- Problem description
Each line of the data that includes "ಷಸರನ" must be copied.

- Records provided

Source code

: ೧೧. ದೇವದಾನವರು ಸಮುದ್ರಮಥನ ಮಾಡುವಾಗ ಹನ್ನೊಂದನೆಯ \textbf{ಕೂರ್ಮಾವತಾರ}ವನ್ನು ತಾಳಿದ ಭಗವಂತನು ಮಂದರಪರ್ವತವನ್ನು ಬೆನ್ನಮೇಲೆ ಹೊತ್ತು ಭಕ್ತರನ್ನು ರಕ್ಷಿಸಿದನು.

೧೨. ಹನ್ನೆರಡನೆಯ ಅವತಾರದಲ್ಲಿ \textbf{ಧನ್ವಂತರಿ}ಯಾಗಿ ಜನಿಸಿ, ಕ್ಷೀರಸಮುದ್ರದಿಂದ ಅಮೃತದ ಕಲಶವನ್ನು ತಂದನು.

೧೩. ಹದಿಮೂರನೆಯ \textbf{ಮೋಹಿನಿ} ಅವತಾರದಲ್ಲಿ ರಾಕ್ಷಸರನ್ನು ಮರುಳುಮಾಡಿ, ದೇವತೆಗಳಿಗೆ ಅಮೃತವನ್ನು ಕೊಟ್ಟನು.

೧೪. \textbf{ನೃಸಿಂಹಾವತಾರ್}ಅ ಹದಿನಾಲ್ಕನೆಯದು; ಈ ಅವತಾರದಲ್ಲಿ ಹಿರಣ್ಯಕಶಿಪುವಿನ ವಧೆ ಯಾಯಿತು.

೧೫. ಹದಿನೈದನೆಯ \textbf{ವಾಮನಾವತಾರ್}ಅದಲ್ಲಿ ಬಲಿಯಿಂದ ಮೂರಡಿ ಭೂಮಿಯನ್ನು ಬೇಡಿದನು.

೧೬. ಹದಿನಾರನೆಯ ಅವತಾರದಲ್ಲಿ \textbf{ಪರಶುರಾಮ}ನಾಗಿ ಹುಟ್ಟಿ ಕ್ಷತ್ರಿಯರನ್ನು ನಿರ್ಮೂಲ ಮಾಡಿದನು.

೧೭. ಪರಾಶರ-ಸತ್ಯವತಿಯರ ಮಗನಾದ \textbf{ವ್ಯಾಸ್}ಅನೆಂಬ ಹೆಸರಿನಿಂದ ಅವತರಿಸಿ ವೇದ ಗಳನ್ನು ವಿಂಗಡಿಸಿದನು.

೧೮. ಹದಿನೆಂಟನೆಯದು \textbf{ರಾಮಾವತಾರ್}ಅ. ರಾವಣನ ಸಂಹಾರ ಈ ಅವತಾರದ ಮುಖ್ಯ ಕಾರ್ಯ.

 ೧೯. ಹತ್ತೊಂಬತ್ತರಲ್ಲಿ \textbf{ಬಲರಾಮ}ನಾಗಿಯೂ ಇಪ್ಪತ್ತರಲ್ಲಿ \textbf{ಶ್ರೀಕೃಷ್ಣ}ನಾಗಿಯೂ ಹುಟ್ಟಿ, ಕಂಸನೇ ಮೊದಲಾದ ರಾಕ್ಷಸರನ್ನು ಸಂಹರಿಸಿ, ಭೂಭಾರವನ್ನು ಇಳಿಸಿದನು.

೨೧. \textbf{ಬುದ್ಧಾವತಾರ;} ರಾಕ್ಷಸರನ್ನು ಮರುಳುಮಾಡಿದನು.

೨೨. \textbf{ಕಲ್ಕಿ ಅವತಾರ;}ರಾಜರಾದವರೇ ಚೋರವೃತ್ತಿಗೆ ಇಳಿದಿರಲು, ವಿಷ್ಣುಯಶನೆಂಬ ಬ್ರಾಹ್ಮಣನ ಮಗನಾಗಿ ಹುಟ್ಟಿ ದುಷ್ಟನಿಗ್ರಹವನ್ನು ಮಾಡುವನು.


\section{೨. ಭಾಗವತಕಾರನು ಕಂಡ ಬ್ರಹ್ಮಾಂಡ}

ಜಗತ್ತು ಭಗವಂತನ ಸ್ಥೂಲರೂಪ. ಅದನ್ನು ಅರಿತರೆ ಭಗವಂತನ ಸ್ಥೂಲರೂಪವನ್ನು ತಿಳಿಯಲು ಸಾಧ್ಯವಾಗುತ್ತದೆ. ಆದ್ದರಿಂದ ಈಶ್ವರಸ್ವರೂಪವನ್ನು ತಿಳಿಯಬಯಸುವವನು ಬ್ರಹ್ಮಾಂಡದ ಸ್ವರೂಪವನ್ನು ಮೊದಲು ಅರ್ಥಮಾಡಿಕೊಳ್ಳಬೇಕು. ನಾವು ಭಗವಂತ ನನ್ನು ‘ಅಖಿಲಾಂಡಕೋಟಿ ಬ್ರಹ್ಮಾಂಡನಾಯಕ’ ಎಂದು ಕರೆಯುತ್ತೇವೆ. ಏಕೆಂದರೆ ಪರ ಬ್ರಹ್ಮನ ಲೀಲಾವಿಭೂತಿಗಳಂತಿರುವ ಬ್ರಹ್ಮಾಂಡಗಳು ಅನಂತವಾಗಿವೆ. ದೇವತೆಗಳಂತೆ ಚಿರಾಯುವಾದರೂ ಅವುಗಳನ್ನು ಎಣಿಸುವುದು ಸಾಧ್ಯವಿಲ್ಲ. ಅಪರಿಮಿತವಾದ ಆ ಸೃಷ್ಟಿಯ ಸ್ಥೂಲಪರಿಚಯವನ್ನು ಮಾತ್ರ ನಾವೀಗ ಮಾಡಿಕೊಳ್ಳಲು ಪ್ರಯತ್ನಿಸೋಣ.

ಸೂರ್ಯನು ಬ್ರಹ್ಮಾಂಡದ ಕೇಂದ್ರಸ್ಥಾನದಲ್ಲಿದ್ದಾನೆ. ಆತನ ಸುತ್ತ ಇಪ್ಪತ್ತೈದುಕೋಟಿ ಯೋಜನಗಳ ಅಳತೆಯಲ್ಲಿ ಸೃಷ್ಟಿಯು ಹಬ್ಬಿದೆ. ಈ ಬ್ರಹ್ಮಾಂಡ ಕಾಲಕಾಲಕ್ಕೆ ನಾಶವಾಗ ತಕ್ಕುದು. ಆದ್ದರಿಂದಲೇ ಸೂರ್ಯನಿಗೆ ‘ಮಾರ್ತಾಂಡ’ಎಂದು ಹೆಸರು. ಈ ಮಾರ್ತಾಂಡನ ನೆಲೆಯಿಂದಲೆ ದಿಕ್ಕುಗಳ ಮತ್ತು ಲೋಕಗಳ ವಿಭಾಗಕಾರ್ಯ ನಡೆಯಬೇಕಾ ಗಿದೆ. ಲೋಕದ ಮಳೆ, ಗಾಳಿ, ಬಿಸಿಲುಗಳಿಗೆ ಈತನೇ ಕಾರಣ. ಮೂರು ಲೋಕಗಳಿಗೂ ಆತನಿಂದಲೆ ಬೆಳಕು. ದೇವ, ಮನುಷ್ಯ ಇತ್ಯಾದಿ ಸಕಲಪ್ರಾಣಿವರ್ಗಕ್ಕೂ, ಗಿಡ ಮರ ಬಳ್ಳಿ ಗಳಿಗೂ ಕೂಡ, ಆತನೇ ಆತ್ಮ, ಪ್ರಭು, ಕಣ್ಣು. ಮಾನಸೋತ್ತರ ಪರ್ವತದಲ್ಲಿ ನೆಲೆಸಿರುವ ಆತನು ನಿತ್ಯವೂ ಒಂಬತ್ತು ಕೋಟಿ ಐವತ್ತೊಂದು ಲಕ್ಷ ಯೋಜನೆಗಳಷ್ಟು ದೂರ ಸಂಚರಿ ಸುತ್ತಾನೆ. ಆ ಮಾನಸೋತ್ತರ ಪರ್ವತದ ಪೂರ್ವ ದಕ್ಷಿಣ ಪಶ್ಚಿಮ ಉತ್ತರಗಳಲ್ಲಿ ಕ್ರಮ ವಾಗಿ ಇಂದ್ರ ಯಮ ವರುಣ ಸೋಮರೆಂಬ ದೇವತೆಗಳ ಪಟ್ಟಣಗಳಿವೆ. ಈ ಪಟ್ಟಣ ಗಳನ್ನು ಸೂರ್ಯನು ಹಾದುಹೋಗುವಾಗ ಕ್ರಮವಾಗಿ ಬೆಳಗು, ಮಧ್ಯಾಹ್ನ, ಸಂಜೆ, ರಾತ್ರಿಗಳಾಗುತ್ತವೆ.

- Solution for this problem
೧೩. ಹದಿಮೂರನೆಯ \textbf{ಮೋಹಿನಿ} ಅವತಾರದಲ್ಲಿ ರಾಕ್ಷಸರನ್ನು ಮರುಳುಮಾಡಿ, ದೇವತೆಗಳಿಗೆ ಅಮೃತವನ್ನು ಕೊಟ್ಟನು.
 ೧೯. ಹತ್ತೊಂಬತ್ತರಲ್ಲಿ \textbf{ಬಲರಾಮ}ನಾಗಿಯೂ ಇಪ್ಪತ್ತರಲ್ಲಿ \textbf{ಶ್ರೀಕೃಷ್ಣ}ನಾಗಿಯೂ ಹುಟ್ಟಿ, ಕಂಸನೇ ಮೊದಲಾದ ರಾಕ್ಷಸರನ್ನು ಸಂಹರಿಸಿ, ಭೂಭಾರವನ್ನು ಇಳಿಸಿದನು.
೨೧. \textbf{ಬುದ್ಧಾವತಾರ;} ರಾಕ್ಷಸರನ್ನು ಮರುಳುಮಾಡಿದನು.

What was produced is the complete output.